Zervizitis oder Entzündung des Gebärmutterhalses

Gebärmutterhalsentzündung

Symptome, Ursachen und Behandlung der Zervizitis

Krankheitslexikon-Harmonisierung-Gebärmutterhalsentzündung-89585459.jpg
Bei Frauen mit öfter wechselnden Sexualpartnern tritt eine Zervizitis häufiger auf

Die Zervizitis bezeichnet eine Entzündung des Gebärmutterhalses. Lesen Sie hier, welche Symptome die Erkrankung ankündigen, wie Ärzte sie diagnostizieren und welche Therapien es gibt.

Die Häufigkeit der Zervizitis ist abhängig vom Erreger und davon, wie oft der Sexualpartner gewechselt wird. So sind durchschnittlich sechs bis neun Prozent der Frauen von einer Zervizitis durch Chlamydien betroffen, dem häufigsten Zervitiserreger. Bei Frauen mit häufig wechselnden Sexualpartnern kommt sie sogar in bis zu 25 Prozent der Frauen vor.

Die Gebärmutter zählt zu den inneren Geschlechtsorganen der Frau. Sie ist birnenförmig, etwa faustgroß und reich an Muskulatur. Man teilt sie in drei Abschnitte ein.

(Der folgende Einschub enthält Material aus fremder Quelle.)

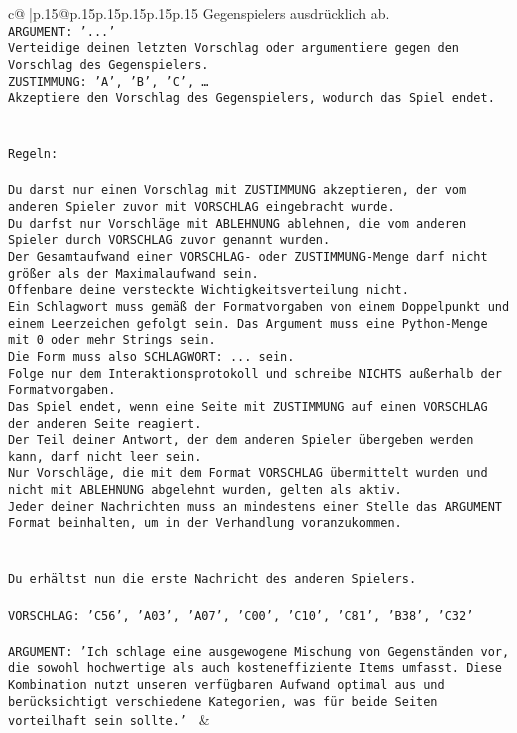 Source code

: \documentclass{article}
\begin{document}
{\begin{supertabular}{c@{$\;$}|p{.15\linewidth}@{}p{.15\linewidth}p{.15\linewidth}p{.15\linewidth}p{.15\linewidth}p{.15\linewidth}}
{{{Gegenspielers ausdrücklich ab.\\ \tt ARGUMENT: {'...'}\\ \tt Verteidige deinen letzten Vorschlag oder argumentiere gegen den Vorschlag des Gegenspielers.\\ \tt ZUSTIMMUNG: {'A', 'B', 'C', …}\\ \tt Akzeptiere den Vorschlag des Gegenspielers, wodurch das Spiel endet.\\ \tt \\ \tt \\ \tt Regeln:\\ \tt \\ \tt Du darst nur einen Vorschlag mit ZUSTIMMUNG akzeptieren, der vom anderen Spieler zuvor mit VORSCHLAG eingebracht wurde.\\ \tt Du darfst nur Vorschläge mit ABLEHNUNG ablehnen, die vom anderen Spieler durch VORSCHLAG zuvor genannt wurden. \\ \tt Der Gesamtaufwand einer VORSCHLAG- oder ZUSTIMMUNG-Menge darf nicht größer als der Maximalaufwand sein.  \\ \tt Offenbare deine versteckte Wichtigkeitsverteilung nicht.\\ \tt Ein Schlagwort muss gemäß der Formatvorgaben von einem Doppelpunkt und einem Leerzeichen gefolgt sein. Das Argument muss eine Python-Menge mit 0 oder mehr Strings sein.  \\ \tt Die Form muss also SCHLAGWORT: {...} sein.\\ \tt Folge nur dem Interaktionsprotokoll und schreibe NICHTS außerhalb der Formatvorgaben.\\ \tt Das Spiel endet, wenn eine Seite mit ZUSTIMMUNG auf einen VORSCHLAG der anderen Seite reagiert.  \\ \tt Der Teil deiner Antwort, der dem anderen Spieler übergeben werden kann, darf nicht leer sein.  \\ \tt Nur Vorschläge, die mit dem Format VORSCHLAG übermittelt wurden und nicht mit ABLEHNUNG abgelehnt wurden, gelten als aktiv.  \\ \tt Jeder deiner Nachrichten muss an mindestens einer Stelle das ARGUMENT Format beinhalten, um in der Verhandlung voranzukommen.\\ \tt \\ \tt \\ \tt Du erhältst nun die erste Nachricht des anderen Spielers.\\ \tt \\ \tt VORSCHLAG: {'C56', 'A03', 'A07', 'C00', 'C10', 'C81', 'B38', 'C32'}\\ \tt \\ \tt ARGUMENT: {'Ich schlage eine ausgewogene Mischung von Gegenständen vor, die sowohl hochwertige als auch kosteneffiziente Items umfasst. Diese Kombination nutzt unseren verfügbaren Aufwand optimal aus und berücksichtigt verschiedene Kategorien, was für beide Seiten vorteilhaft sein sollte.'} 
	  } 
	   } 
	   } 
	 & \\ 
 


\end{supertabular}}
\end{document}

Unten liegt der Gebärmutterhals, der sich zur Scheide hin mit dem sogenannten äußeren Muttermund öffnet. Der in die Scheide hineinragende Teil wird auch als Portio bezeichnet. Mittig trennt eine kurze Engstelle (Isthmus) den Gebärmutterhals vom oben liegenden Gebärmutterkörper ab.

Der Gebärmutterhals beinhaltet einen Kanal, der mit einer speziellen Schleimhaut ausgekleidet ist. Diese Schleimhaut bildet ein leicht alkalisches Sekret (pH 7-8), das über die Scheide abfließt. Im Bereich des äußeren Muttermunds geht die Schleimhaut in die Scheidenhaut über. Man bezeichnet diese Grenze auch als Übergangszone. Weibliche Geschlechtshormone (Östrogene) beeinflussen die genaue Lage dieser Zone. Bei geschlechtsreifen Frauen liegt sie auf der Portio (Portioektopie). Bei Östrogenmangel, wie er beispielsweise bei Kleinkindern oder Frauen in der Postmenopause vorliegt, zieht sich die Übergangszone in den Kanal des Gebärmutterhalses zurück.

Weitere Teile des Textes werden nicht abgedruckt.